Es precisa  la participación de todos, desde la gestión política a la de ayudas y situaciones puntuales de agravamiento vírico. Y para ahora, el problema quema. Señores, reúnanse los responsables y pongan a un lado por el momento sus intereses «políticos» o de imagen partidista e incluso independentista.  Ya que en Sanidad no han logrado la unanimidad y la  gradual asimilación de un protocolo de actuación pública y privada que confirmara  las mejoras que provocó  el confinamiento (y así nos ha ido). Todo a causa de esa confusión visceral de confundir los derechos personales y «comunitarios» con las exigencias excepcionales de una pandemia. Ese exceso «constitucionalista»  que prima los derechos de las partes pero no las obligaciones hacia la totalidad del país no resiste un examen de ética y sentido común. Señores políticos, profesores y maestros, alumnos y ciudadanos del común, díganme: ¿Son necesarias más muertes, contagios y amenazas  para que nos planteemos en serio que si no hay una política de defensa conjunta, unitaria, común y solidaria, basada en la precaución, la ecuanimidad y la cooperación de actuación y de  información transparente y lo más veraz que sea posible, nos vamos todos y cada uno de nosotros a abrirle las puertas a la miseria, la dictadura y  el caos?
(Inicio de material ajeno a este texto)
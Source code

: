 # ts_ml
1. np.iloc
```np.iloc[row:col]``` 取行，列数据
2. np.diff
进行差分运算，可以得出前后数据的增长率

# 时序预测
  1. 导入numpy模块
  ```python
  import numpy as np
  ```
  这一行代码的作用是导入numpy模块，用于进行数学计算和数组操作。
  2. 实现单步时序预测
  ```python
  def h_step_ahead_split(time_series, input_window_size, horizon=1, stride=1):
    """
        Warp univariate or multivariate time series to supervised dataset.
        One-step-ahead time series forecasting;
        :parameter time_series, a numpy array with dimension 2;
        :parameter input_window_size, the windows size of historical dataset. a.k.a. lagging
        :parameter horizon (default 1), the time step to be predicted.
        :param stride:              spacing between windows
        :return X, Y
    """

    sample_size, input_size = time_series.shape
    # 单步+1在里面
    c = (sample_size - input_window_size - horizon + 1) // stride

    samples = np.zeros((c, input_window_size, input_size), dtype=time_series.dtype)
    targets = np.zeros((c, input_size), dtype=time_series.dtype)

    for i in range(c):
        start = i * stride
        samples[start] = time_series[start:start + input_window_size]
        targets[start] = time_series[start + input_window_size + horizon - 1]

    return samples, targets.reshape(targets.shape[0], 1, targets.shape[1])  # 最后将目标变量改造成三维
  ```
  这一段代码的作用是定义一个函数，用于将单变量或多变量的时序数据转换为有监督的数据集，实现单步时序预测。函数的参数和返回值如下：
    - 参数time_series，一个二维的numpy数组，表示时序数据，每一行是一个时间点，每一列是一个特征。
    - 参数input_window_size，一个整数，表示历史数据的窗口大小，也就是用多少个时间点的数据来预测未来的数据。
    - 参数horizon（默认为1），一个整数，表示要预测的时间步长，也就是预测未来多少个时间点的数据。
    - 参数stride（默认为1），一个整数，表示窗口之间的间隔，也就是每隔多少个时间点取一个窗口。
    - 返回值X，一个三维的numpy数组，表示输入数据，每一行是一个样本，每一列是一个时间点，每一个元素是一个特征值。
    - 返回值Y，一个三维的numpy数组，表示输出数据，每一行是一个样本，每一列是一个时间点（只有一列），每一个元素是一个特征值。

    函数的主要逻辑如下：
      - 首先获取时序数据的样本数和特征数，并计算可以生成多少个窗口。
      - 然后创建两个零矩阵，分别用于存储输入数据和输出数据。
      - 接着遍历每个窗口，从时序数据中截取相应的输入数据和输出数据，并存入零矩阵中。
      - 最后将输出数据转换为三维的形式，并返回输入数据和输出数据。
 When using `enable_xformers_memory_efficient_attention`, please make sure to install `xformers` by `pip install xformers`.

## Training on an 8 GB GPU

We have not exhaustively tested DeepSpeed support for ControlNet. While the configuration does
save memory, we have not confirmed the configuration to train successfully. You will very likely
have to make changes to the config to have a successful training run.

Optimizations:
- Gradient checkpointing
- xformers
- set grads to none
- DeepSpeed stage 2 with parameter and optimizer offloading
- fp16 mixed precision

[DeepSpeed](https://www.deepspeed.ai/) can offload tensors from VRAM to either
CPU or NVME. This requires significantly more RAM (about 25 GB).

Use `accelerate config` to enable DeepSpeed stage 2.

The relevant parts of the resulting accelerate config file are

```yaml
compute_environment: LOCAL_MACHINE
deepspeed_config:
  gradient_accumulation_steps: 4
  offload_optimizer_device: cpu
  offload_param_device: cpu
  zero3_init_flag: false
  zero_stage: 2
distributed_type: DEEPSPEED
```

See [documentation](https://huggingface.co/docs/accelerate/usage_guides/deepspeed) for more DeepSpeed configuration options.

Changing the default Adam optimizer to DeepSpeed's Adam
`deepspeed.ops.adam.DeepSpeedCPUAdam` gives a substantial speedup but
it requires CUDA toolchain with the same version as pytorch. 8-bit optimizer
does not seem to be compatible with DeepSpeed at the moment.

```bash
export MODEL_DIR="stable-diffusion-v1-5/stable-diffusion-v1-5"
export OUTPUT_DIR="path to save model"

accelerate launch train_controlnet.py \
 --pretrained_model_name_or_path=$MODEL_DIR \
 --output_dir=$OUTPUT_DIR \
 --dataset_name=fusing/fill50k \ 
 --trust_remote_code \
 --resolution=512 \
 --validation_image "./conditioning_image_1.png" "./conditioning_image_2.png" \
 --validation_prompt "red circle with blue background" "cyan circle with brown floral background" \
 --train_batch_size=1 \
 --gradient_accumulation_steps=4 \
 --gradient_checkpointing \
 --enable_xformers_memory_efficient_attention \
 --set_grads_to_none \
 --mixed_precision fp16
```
Y no me refiero sólo a la política o la economía…también a la educación, uno de los puntales medio abandonados en este país  por los gobiernos capitalistas y neoliberales de los últimos decenios. Y la educación, como han dicho muchos pensadores, es una herramienta cargada de futuro. Más de ocho millones de estudiantes y más de 700.000 docentes se preparan a partir del día 7 de setiembre a encarar un desafío tan pandémico como el virus, contagiable y de posibles efectos devastadores: el del enigma educativo. Enigma que nace del hecho de que, en principio y en puridad, no hay nada menos educativo que afrontar un hecho empírico, la transmisibilidad del virus, sin un protocolo claro, único y obligatorio y sin el añadido sustancial de medios sanitarios y personal adscrito que garanticen hasta cierto punto algo tan mudable y poco previsible como la gestión pandémica. Una actitud de cautela y reflejos rápidos. Equipos de actuación urgente. Directrices ágiles y ajustables a las situaciones. Algo de esto existe, pero hay que perfeccionarlo.  Luego, sólo nos quedan las lamentaciones…y las criticas. Ambas igual de inútiles.